━━━ Records to process

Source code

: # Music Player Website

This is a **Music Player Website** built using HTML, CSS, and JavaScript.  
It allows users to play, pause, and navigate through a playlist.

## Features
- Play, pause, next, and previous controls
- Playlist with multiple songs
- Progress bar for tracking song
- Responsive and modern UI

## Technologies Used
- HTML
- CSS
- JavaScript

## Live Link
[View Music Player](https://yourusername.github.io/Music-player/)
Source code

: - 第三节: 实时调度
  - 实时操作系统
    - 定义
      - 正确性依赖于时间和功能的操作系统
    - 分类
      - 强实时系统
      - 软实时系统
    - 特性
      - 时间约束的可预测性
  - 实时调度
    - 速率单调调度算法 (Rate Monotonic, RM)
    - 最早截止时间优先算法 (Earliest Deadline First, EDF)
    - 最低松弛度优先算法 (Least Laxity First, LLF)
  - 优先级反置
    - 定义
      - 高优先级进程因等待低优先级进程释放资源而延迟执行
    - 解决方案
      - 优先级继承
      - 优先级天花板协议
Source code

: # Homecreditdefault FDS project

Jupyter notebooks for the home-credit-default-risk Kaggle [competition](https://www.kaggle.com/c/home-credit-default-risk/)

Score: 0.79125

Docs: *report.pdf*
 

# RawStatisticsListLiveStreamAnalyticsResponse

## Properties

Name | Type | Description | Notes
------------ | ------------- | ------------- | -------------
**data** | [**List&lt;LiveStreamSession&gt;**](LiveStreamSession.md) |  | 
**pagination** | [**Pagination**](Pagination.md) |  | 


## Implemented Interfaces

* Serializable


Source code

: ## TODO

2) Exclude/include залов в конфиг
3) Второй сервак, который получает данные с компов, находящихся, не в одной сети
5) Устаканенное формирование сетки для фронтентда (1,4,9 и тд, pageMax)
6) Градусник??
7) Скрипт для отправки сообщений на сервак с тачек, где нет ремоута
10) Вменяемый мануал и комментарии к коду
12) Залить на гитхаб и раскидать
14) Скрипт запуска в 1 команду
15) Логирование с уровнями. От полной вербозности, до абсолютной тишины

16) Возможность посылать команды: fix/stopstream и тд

━━━━━━

» What to produce
For the data above, state how many of its lines contain the word "Player", giving no other text.

» Answer section
3